Researchers from Fujian Normal University conducted a study examining whether repeated episodes of choking during consensual sex are linked to distinct patterns of brain activity and mood in adult women. The investigation focused on how this sexual practice, which some participants report as increasing arousal, relates to neural connections involving emotion, consciousness, and motor control. The study appears in the Journal of Neurotrauma.
Choking during sex has emerged as a behavior that some women, particularly younger adults, report exploring with partners. While some describe heightened arousal and greater sexual enjoyment, others may participate to satisfy their partner’s preferences. The research sought to understand whether these experiences correlate with measurable differences in brain function or mood symptoms, rather than making moral or normative judgments about the behavior itself.
Prior work has indicated potential negative associations when such acts occur frequently. Specifically, some observational studies have found that participants who indicate choking during sex on multiple occasions may report higher levels of depressive symptoms, anxiety, sadness, or loneliness compared with those who do not engage in the practice. The current study adds a neurobiological dimension to these observations by examining brain activity and structure in relation to reported experiences.

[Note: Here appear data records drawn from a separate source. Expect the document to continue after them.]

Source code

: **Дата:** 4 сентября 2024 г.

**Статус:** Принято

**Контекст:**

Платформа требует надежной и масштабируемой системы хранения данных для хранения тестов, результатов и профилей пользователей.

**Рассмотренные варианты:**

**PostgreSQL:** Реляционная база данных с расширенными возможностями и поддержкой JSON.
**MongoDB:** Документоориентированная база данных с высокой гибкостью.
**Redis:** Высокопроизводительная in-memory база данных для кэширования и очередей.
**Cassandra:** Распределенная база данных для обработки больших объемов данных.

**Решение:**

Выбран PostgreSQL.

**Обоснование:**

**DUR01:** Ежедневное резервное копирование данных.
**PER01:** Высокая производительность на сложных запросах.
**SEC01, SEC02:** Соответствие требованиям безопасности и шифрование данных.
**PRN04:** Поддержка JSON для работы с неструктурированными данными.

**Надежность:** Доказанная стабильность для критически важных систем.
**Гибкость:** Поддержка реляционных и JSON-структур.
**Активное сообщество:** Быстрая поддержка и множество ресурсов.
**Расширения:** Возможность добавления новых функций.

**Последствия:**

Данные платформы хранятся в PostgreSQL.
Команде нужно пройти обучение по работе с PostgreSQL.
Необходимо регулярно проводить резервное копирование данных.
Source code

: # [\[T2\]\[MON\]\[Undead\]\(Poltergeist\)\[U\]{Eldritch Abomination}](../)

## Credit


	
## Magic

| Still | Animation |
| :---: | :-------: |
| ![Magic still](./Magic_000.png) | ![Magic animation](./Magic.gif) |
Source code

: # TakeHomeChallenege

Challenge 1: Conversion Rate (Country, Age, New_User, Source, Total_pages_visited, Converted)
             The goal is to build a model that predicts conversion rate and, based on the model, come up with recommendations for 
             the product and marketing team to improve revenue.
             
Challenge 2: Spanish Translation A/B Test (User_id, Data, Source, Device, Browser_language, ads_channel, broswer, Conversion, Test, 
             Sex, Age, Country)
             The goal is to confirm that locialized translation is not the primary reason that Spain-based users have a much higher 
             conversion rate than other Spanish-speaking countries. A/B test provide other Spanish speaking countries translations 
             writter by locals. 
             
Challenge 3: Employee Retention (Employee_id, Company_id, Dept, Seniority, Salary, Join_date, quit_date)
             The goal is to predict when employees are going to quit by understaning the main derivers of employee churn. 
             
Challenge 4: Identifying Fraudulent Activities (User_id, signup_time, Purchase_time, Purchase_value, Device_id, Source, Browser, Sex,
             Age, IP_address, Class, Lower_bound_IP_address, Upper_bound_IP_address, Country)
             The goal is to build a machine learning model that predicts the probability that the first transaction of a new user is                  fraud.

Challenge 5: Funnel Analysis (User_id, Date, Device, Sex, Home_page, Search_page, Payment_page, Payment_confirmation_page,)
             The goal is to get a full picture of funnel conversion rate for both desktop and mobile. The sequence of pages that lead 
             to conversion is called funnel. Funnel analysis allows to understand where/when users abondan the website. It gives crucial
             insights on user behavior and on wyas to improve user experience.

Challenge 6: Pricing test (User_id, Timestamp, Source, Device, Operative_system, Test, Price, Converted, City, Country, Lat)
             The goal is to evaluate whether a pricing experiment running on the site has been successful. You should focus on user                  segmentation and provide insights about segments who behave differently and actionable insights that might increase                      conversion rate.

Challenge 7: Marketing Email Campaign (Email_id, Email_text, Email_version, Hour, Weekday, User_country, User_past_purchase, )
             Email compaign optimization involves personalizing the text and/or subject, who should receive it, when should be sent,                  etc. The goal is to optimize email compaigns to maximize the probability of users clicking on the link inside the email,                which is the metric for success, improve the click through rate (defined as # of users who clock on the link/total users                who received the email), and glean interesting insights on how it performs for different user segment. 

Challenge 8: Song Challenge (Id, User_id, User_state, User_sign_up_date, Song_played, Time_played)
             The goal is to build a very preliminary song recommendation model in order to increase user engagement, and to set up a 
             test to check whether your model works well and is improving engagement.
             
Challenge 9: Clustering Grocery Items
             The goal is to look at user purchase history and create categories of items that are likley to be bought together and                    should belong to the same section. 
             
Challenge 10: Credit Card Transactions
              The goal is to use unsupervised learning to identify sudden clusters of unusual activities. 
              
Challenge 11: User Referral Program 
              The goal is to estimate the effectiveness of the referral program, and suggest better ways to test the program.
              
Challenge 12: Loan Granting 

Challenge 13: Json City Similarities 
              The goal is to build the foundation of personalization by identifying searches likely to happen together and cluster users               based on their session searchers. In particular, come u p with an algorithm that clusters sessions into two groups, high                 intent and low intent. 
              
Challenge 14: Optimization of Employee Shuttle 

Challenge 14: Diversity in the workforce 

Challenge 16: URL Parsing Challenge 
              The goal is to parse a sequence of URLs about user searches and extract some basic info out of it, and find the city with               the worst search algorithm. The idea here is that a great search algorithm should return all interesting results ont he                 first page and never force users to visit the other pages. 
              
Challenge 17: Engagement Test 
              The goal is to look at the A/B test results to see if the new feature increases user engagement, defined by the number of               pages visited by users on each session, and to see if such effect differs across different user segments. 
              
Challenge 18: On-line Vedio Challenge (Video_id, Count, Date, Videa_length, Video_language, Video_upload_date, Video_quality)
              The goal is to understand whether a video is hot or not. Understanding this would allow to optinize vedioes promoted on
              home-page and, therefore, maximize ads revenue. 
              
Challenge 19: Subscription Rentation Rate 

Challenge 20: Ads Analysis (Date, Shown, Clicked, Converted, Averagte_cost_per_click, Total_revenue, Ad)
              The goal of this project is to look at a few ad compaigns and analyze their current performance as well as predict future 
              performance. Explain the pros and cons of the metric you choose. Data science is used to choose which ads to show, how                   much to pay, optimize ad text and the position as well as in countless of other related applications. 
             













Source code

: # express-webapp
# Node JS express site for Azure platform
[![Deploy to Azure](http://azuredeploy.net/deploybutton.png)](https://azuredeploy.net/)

In this study, adult female volunteers were recruited and divided into two groups: those who reported choking during consensual sex four or more times in the preceding month and those who reported no experience with choking during sex. All participants underwent magnetic resonance imaging (MRI) and were assessed for mood and anxiety symptoms, as well as alcohol use patterns, to explore possible confounding factors.
The imaging results revealed differences in neural activity between the two groups. Those who reported choking more frequently showed altered patterns of synchronization across brain networks, including decreased homogeneity in portions of the left hemisphere and increased synchrony in certain right-hemisphere regions. Additionally, those in the choking group exhibited lower fluctuations in neural activity in the left inferior orbitofrontal gyrus and related areas, alongside higher fluctuations in the right olfactory gyrus. These findings suggest that recurrent choking may be associated with distinctive neural activation patterns across multiple regions involved in emotion, decision making, and sensory processing.
Researchers concluded that there is a potential association between recurrent sexual choking and measurable neurophysiological changes. Two primary conclusions emerged. First, notable differences in neural activation patterns were observed between the two groups. Second, compared with those who had no choking experience, the choking group appeared to show a strengthened connection between parts of the angular gyrus and common brain regions implicated in cognitive processing and perception. The authors emphasize that this study shows correlation, not causation, and calls for further research to determine whether these brain differences are a consequence of the behavior or reflect preexisting neural traits that influence participation in the act.
As with all research of this nature, it remains unclear whether the observed differences are caused by the act of sexual suffocation or whether they reflect underlying predispositions that influence who chooses to engage in it. The study contributes to a broader conversation about how intimate behaviors relate to brain function and mental health, underscoring the need for careful interpretation and continued investigation in diverse populations.